05.11.2005 19:25
 
jahreshauptversammlung 2005
Marathon-Sitzung mit Gesprächsbedarf

Das hat es in der bisherigen Vereinsgeschichte wohl noch nicht gegeben: Vier Stunden lang tagte die Jahreshauptversammlung des Dülkener FC im Dülkener Kolpinghaus. Warum es so viel Gesprächsbedarf gab? Die Vorstandwahlen waren es nicht, denn der der erste Vorsitzende Gerd Schaeben wurde genauso wie seine Kollegen einstimmig wiedergewählt. Thomas Menzel bleibt weiter kommissarisch sportlicher Leiter und will im nächsten Jahr entscheiden, ob er dieses Amt aufgrund seiner vielen Verpflichtungen weiter ausführen kann. Ein Schwerpunkt der Diskussion: Soll die Jahreshauptversammlung der vom Jugendtag vorgeschlagenen Erhöhung des Mitgliederbeitrages im Jugendbereich zustimmen? "Der Dülkener FC ist auch trotz der Erhöhung von 37 auf 48 Euro Mitgliedsbeitrag im Jahr immer noch einer der günstigsten Vereine für Jugendliche im Kreis", hob der Vorsitzende hervor. Klaus Grefkes, der dem neuen Kassierer Horst von der Bank bei der Bilanzierung half, erklärte schon jetzt, dass die Mitglieder in den nächsten Jahren auch im Seniorenbereich mit einer Erhöhung des Beitrages rechnen müssen.

Gustav Windeck Peter Verhufen Horst von der Bank

Warum, ist klar: Der Kauf des SG-Vereinsheimes und die dafür notwendigen Darlehen verschlingen eine Menge Geld. Außerdem wies Grefkes darauf hin, dass einige Mitgliedsbeiträge noch offen stehen. Nach einer lebhaften Diskussion, ob gerade der Jugendbereich mit einer weiteren Erhöhung leben muss, stimmte die JHV dann aber doch mit großer Mehrheit für die Erhöhung und bestätigte damit den Jugendtag in seiner Entscheidung.

Beste Mannschaft des Jahres: Einige Spielerinnen des U15-Mädchenteams nahmen die Auszeichnung entgegen. Mit im Bild: Der Vorsitzende Gerd Schaeben und Josef Kamps, der als Leiter der Nachwuchsförderung den Stab an Peter Verhufen weitergibt.
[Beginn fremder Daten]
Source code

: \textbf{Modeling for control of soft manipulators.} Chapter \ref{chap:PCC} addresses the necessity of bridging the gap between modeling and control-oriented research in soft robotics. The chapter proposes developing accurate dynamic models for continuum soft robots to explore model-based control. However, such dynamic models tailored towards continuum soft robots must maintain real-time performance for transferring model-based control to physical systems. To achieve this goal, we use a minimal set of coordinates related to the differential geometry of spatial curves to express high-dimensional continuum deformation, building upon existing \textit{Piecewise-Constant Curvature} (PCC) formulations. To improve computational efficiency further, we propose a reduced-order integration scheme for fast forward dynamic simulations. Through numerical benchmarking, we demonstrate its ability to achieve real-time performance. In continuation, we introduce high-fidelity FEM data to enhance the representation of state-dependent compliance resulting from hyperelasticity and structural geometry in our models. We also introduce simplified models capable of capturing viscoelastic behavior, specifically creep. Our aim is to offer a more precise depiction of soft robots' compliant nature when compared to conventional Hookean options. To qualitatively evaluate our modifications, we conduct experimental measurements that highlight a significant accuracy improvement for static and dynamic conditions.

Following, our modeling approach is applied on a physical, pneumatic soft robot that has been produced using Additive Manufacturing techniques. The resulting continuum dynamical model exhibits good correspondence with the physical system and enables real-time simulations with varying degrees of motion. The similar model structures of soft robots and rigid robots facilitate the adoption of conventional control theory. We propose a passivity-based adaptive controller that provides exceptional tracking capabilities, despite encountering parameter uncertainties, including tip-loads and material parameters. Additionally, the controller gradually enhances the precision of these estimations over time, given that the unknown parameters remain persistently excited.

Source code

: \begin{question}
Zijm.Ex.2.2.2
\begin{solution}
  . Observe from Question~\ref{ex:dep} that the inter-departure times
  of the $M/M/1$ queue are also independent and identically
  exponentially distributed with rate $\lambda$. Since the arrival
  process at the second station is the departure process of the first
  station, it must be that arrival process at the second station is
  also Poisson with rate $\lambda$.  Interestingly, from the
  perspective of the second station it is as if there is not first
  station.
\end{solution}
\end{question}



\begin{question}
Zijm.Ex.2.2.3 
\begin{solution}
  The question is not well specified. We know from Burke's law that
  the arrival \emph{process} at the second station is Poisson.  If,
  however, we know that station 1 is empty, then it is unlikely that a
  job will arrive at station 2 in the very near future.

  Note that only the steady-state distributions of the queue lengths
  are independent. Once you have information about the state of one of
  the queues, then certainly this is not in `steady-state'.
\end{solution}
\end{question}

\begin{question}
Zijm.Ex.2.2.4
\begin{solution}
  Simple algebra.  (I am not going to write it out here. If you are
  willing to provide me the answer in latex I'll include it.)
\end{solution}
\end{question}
Ein weiterer Diskussionspunkt: die Zielsetzung der ersten Mannschaft. Stefan Krienen fragte nach, ob der Landesliga-Aufstieg die finanzielle Situation des Vereins verbessern würde. Das bejahte Schaeben, denn nicht die Sponsoren in Dülken, sondern Sponsoren aus der Region könnten bei einem Landesliga-Aufstieg den Verein unterstützen. Deswegen bleibt das Ziel unverändert: Der Aufstieg der ersten Mannschaft ist das Ziel. Aber nicht nur das: Der Klassenerhalt der Zweiten Mannschaft ist genauso wichtig, wenn nicht noch wichtiger. Denn so hat der Verein die große Chance, betonte Menzel, dass er eigene Jugendliche durch die Zweite Mannschaft näher an die Bezirksliga ranführen könnte. Sollte die erste Mannschaft das Ziel "Aufstieg" schon frühzeitig nicht mehr möglich sein, müsse darüber nachgedacht werden, ob nicht Spieler aus der ersten Mannschaft die Zweite unterstützen.

Hervorgehoben wurden die Mädchenmannschaften. Mädchenmannschaften boomen. Der DFC hat zum ersten Mal in dieser Saison drei Mädchenteams an Bord. Die U13 umfasst sogar einen Kader von 24 Spielerinnen. Als "beste Mannschaft des Jahres" wurde dann auch die U15 der letzten Saison ausgezeichnet. Sie wurde in ihrer Klasse Meister. Mit der Wahl unterstrich der Verein die Bedeutung des Mädchenfußballs beim DFC.

Hat die Finanzen des Dülkener FC fest im Griff und unterstützt Horst von der Bank in der ersten Zeit: Klaus Grefkes.

Personelle Veränderungen gab es auch, obwohl der Vorstand in seiner Arbeit bestätigt wurde. So wird Josef Kamps als Leiter der Nachwuchsförderung nicht mehr zur Verfügung stehen, weil er aus familiären Gründen kürzer treten will. Sein Nachfolger wird Peter Verhufen, der in große Fußstapfen treten wird, aber mit viel Elan an die neue Sache geht.Der Vorstand wird zudem durch Gustav Windeck als Beisitzer unterstützt. Der Architekt wird sich verstärkt um das Gebäudemanagement kümmern.